ベストラブ

ピーポーピーポー



『夏海…ッヒック。。。』


あみはマダ泣いている…


裕也は夏海の手を取ると…ギュッと握りしめた。



夏海…

大丈夫か??

お願いだよ…早く目を覚ましてオレに「大丈夫だよっ」って…笑ってくれよ!!




『裕也…大丈夫か?』


そんな裕也の様子をみて、心配そうに言うリュウセイ。






少し経ってから裕也が前、学校の二階からおっこちて骨を折った時にもきた、第一病院に夏海は運ばれた。。。





『1、2、3っ!!』



掛け声と共に、夏海はタンカに乗せられて病院の中に入って行った…







それほど大した事もなく、

夏海は2、3針ほど頭を縫っただけですんだ。



病院の上でスヤスヤと眠っている夏海の手を、ズット握りしめている。


夏海の手がスッポリとおさまる…その大きな手は裕也だ。。。





――・夏海は夢をみていた・――





『夏海…?』そのチョット低い声で夢の中のアタシは、目が覚めた…




私はゆっくりと、まぶたを開ける。

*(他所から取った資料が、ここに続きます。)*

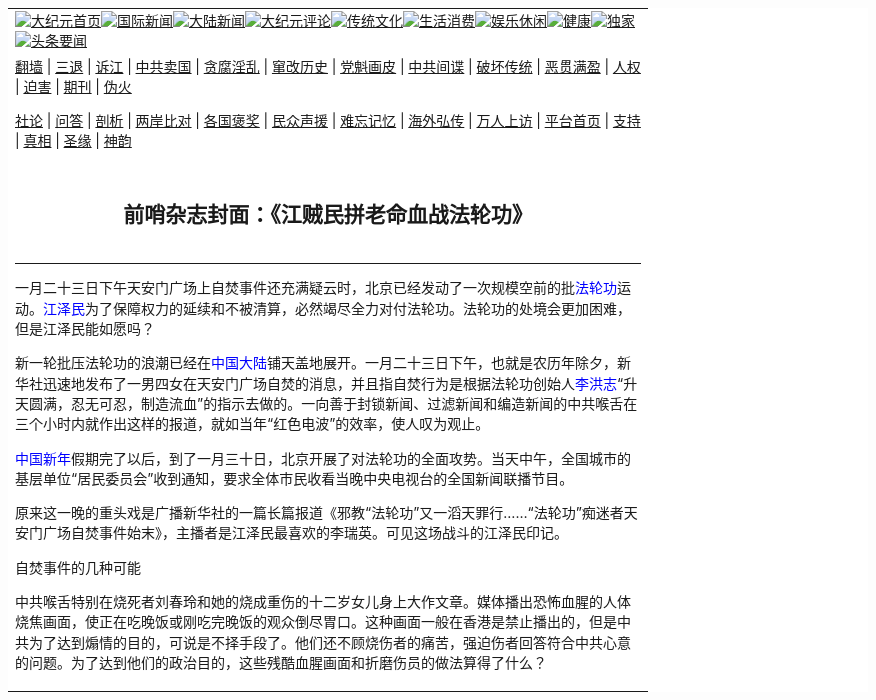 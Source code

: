 <a name="1" id="1" target="_blank"></a><span id="1"></span>
<table align=center border="0"><tr><td colspan="2" VALIGN=TOP><a href="https://github.com/1992513/djy/blob/master/gb/nf1351518.md#1"><img src="https://raw.githubusercontent.com/1992513/www/master/t/djy/1.jpg" title="大纪元首页" alt="大纪元首页"></a><a href="https://github.com/1992513/djy/blob/master/gb/n24hr.md#1"><img src="https://raw.githubusercontent.com/1992513/www/master/t/djy/3.jpg" title="国际新闻" alt="国际新闻"></a><a href="https://github.com/1992513/djy/blob/master/gb/nsc413.md#1"><img src="https://raw.githubusercontent.com/1992513/www/master/t/djy/4.jpg" title="大陆新闻" alt="大陆新闻"></a><a href="https://github.com/1992513/djy/blob/master/gb/news392.md#1"><img src="https://raw.githubusercontent.com/1992513/www/master/t/djy/5.jpg" title="大纪元评论" alt="大纪元评论"></a><a href="https://github.com/1992513/djy/blob/master/gb/news2007.md#1"><img src="https://raw.githubusercontent.com/1992513/www/master/t/djy/6.jpg" title="传统文化" alt="传统文化"></a><a href="https://github.com/1992513/djy/blob/master/gb/news2008.md#1"><img src="https://raw.githubusercontent.com/1992513/www/master/t/djy/7.jpg" title="生活消费" alt="生活消费"></a><a href="https://github.com/1992513/djy/blob/master/gb/ncyule.md#1"><img src="https://raw.githubusercontent.com/1992513/www/master/t/djy/8.jpg" title="娱乐休闲" alt="娱乐休闲"></a><a href="https://github.com/1992513/djy/blob/master/gb/nsc1002.md#1"><img src="https://raw.githubusercontent.com/1992513/www/master/t/djy/9.jpg" title="健康" alt="健康"></a><a href="https://github.com/1992513/djy/blob/master/gb/nf6092.md#1"><img src="https://raw.githubusercontent.com/1992513/www/master/t/djy/10a.jpg" title="独家" alt="独家"></a><a href="https://github.com/1992513/djy/blob/master/gb/nf4514.md#1"><img src="https://raw.githubusercontent.com/1992513/www/master/t/djy/12a.jpg" title="头条要闻" alt="头条要闻"></a></td></tr>
<tr><td colspan="2" VALIGN=TOP><a target="_blank" href="https://github.com/1992513/www/blob/master/README.md?zsrh#1">翻墙</a> | <a target="_blank" href="https://github.com/1992513/djy/blob/master/gb/nf5657.md#1">三退</a> | <a target="_blank" href="https://github.com/1992513/djy/blob/master/gb/nf6124.md#1">诉江</a> | <a target="_blank" href="https://github.com/1992513/djy/blob/master/gb/nf1176117.md#1">中共卖国</a> | <a target="_blank" href="https://github.com/1992513/djy/blob/master/gb/nf5773.md#1">贪腐淫乱</a> | <a target="_blank" href="https://github.com/1992513/djy/blob/master/gb/nf1176115.md#1">窜改历史</a> | <a target="_blank" href="https://github.com/1992513/djy/blob/master/gb/nf1176107.md#1">党魁画皮</a> | <a target="_blank" href="https://github.com/1992513/djy/blob/master/gb/nf1320400.md#1">中共间谍</a> | <a target="_blank" href="https://github.com/1992513/djy/blob/master/gb/nf1176114.md#1">破坏传统</a> | <a target="_blank" href="https://github.com/1992513/ntdtv/blob/master/gb/prog447_1.md#1">恶贯满盈</a> | <a target="_blank" href="https://github.com/1992513/djy/blob/master/gb/ncid278.md#1">人权</a> | <a target="_blank" href="https://github.com/1992513/djy/blob/master/gb/nf1176111.md#1">迫害</a> | <a target="_blank" href="https://gitlab.com/szzdlab/mh-qikan/blob/master/README.md#1">期刊</a> | <a target="_blank" href="https://github.com/1992513/djy/blob/master/gb/nf5562.md#1">伪火</a></p><p><a target="_blank" href="https://github.com/1992513/djy/blob/master/gb/9p.md#1">社论</a> | <a target="_blank" href="https://github.com/1992513/djy/blob/master/gb/nf4378.md#1">问答</a> | <a target="_blank" href="https://github.com/1992513/djy/blob/master/gb/nf5792.md#1">剖析</a> | <a target="_blank" href="https://github.com/1992513/djy/blob/master/gb/nf5735.md#1">两岸比对</a> | <a target="_blank" href="https://github.com/1992513/djy/blob/master/gb/nf6119.md#1">各国褒奖</a> | <a target="_blank" href="https://github.com/1992513/djy/blob/master/gb/nf6120.md#1">民众声援</a> | <a target="_blank" href="https://github.com/1992513/djy/blob/master/gb/nf1188594.md#1">难忘记忆</a> | <a target="_blank" href="https://github.com/1992513/djy/blob/master/gb/nf3180.md#1">海外弘传</a> | <a target="_blank" href="https://github.com/1992513/djy/blob/master/gb/nf5410.md#1">万人上访</a> | <a target="_blank" href="https://github.com/1992513/www/blob/master/README.md?zsrh#1">平台首页</a> | <a target="_blank" href="https://github.com/1992513/djy/blob/master/gb/nf4386.md#1">支持</a> | <a target="_blank" href="https://github.com/1992513/djy/blob/master/gb/nf4389.md#1">真相</a> | <a target="_blank" href="https://github.com/1992513/djy/blob/master/gb/nf5790.md#1">圣缘</a> | <a target="_blank" href="https://github.com/1992513/djy/blob/master/gb/nf4786.md#1">神韵</a></td></tr>
<tr><td VALIGN=TOP width="626"><h2 align=center>前哨杂志封面：《江贼民拼老命血战法轮功》</h2>
<h6></h6>
<hr>
	<p>一月二十三日下午天安门广场上自焚事件还充满疑云时，北京已经发动了一次规模空前的批<ahref="http://falundafa.org"><span style="color: blue;">法轮功</span></a>运动。<ahref="http://www1.epochtimes.com/news/epochnews/news/Focus.asp?Focus_ID=801"><span style="color: blue;">江泽民</span></a>为了保障权力的延续和不被清算，必然竭尽全力对付法轮功。法轮功的处境会更加困难，但是江泽民能如愿吗？</p>
<p>新一轮批压法轮功的浪潮已经在<ahref="http://www3.epochtimes.com/news/epochnews/main/2.md#1"><span style="color: blue;">中国</span></a><ahref="http://www3.epochtimes.com/news/epochnews/main/2.md#1"><span style="color: blue;">大陆</span></a>铺天盖地展开。一月二十三日下午，也就是农历年除夕，新华社迅速地发布了一男四女在天安门广场自焚的消息，并且指自焚行为是根据法轮功创始人<ahref="http://www.falundafa.org/index_ch.md#1"><span style="color: blue;">李洪志</span></a>“升天圆满，忍无可忍，制造流血”的指示去做的。一向善于封锁新闻、过滤新闻和编造新闻的中共喉舌在三个小时内就作出这样的报道，就如当年“红色电波”的效率，使人叹为观止。</p>
<p><ahref="http://www3.epochtimes.com/news/epochnews/main/topicsearch.asp?keyword=springday"><span style="color: blue;">中国新年</span></a>假期完了以后，到了一月三十日，北京开展了对法轮功的全面攻势。当天中午，全国城市的基层单位“居民委员会”收到通知，要求全体市民收看当晚中央电视台的全国新闻联播节目。</p>
<p>原来这一晚的重头戏是广播新华社的一篇长篇报道《邪教“法轮功”又一滔天罪行……“法轮功”痴迷者天安门广场自焚事件始末》，主播者是江泽民最喜欢的李瑞英。可见这场战斗的江泽民印记。</p>
<p>自焚事件的几种可能</p>
<p>中共喉舌特别在烧死者刘春玲和她的烧成重伤的十二岁女儿身上大作文章。媒体播出恐怖血腥的人体烧焦画面，使正在吃晚饭或刚吃完晚饭的观众倒尽胃口。这种画面一般在香港是禁止播出的，但是中共为了达到煽情的目的，可说是不择手段了。他们还不顾烧伤者的痛苦，强迫伤者回答符合中共心意的问题。为了达到他们的政治目的，这些残酷血腥画面和折磨伤员的做法算得了什么？</p>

。。



…しかし、その人の顔を見ようとしても、
暗くてよく見えない…




その人は、私の手をギュッと握ってくれた…。




私はその手をギュッと握りかえして、
その大きな手にしたがって歩いて行く…。




「…ッ…まぶしい。」




しばらく何もない、道も無いところを歩いていると、まぶしいくらいの光が現われた…




私とその人は、その光に向かって歩いた…



歩いてはマタ歩いた…




歩きまくった私たちはもうその光がすぐ近く…手を伸ばせばとどきそうな所まで来ていた。。。



怖いけどなんだか私たちは、その光に飛び込もうと決めた…。



何でかはわからない…。


ただ…。



この暗闇から、この光は…

この光はアタシを救ってくれる様な気がする…




私たちはその光に飛び込んだ…っと同時に、体かスーっとして、いっきに重たくなった。。。